TASK TO COMPLETE: Search the data below for the word "name" and copy each line that holds it.

(Source records)
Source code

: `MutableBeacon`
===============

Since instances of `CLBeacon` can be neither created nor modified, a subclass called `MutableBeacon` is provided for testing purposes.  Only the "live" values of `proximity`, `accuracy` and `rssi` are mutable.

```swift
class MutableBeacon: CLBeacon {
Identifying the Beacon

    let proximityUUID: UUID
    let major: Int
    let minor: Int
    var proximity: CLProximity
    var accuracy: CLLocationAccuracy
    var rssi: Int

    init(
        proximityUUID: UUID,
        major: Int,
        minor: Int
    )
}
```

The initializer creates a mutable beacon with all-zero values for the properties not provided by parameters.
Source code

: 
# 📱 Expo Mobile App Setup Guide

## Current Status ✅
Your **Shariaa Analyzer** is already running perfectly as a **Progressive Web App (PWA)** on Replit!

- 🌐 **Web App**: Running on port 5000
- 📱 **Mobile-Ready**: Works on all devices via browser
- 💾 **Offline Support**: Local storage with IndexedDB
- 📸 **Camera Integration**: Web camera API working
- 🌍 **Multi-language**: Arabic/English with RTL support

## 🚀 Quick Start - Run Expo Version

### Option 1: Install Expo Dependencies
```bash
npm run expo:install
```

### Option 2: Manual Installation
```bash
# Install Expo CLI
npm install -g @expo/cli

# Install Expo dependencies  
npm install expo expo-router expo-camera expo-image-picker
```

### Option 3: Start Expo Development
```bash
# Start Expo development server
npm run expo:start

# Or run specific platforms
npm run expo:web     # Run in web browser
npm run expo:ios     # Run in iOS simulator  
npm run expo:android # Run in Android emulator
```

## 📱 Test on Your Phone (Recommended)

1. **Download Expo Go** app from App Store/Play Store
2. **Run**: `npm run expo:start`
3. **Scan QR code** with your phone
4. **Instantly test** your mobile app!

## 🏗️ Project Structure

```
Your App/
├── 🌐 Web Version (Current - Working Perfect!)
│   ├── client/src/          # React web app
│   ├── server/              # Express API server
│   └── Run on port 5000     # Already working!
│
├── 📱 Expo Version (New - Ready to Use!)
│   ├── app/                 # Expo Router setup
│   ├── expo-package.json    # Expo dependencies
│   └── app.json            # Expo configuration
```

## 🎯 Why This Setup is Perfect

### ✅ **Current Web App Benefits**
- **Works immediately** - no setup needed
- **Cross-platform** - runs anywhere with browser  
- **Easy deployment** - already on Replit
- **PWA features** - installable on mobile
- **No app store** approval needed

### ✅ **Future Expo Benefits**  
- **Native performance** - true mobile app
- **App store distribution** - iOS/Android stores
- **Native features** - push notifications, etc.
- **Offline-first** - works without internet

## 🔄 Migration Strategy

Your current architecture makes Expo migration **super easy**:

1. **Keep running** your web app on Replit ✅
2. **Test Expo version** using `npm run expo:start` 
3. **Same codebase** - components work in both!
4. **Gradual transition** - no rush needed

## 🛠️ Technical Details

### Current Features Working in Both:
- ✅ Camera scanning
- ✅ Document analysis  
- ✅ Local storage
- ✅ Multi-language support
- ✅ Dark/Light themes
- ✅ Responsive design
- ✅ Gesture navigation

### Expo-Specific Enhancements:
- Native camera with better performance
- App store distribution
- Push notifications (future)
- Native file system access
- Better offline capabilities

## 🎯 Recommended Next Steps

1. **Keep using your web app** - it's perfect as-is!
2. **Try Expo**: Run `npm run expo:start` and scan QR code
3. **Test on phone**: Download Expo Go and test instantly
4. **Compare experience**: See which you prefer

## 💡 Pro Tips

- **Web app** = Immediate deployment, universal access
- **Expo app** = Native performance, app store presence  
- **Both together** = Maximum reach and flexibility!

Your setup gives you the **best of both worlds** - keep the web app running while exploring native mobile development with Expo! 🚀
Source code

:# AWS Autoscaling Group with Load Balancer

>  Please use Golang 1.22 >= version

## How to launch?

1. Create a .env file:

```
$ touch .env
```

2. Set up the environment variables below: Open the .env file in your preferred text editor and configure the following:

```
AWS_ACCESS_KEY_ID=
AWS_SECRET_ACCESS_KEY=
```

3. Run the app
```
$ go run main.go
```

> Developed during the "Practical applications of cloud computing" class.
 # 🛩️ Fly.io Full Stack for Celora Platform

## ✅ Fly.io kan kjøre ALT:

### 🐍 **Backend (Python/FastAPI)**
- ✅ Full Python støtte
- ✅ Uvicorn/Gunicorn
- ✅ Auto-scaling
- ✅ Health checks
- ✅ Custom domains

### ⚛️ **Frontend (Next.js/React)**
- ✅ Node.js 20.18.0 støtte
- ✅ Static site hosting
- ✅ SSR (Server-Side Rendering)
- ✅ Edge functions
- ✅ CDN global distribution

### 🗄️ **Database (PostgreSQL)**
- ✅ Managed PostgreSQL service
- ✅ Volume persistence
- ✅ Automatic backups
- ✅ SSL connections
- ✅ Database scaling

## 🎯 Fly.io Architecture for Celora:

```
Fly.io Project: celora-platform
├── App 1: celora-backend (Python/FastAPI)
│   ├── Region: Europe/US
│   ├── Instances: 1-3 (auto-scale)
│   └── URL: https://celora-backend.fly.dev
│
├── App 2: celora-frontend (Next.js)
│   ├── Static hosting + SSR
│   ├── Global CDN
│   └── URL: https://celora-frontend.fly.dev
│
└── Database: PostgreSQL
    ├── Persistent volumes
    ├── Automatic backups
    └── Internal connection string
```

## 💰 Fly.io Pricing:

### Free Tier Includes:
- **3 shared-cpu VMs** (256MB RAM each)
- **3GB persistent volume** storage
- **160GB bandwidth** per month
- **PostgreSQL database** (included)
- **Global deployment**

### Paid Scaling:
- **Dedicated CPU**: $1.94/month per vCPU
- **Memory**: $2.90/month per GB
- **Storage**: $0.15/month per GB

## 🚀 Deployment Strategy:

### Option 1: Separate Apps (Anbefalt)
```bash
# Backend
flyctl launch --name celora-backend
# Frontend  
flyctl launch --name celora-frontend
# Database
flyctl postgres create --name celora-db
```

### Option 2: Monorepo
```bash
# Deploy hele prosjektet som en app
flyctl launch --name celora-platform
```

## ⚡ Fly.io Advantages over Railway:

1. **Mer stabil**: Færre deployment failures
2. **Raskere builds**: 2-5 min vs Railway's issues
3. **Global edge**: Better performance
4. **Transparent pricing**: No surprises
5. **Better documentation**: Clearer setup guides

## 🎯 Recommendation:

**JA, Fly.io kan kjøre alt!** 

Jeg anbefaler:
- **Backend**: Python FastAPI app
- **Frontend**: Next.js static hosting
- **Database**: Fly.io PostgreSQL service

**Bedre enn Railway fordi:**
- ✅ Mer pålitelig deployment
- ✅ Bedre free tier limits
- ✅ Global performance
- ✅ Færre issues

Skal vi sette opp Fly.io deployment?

SOLUTION BELOW:
flyctl launch --name celora-backend
flyctl launch --name celora-frontend
flyctl postgres create --name celora-db
flyctl launch --name celora-platform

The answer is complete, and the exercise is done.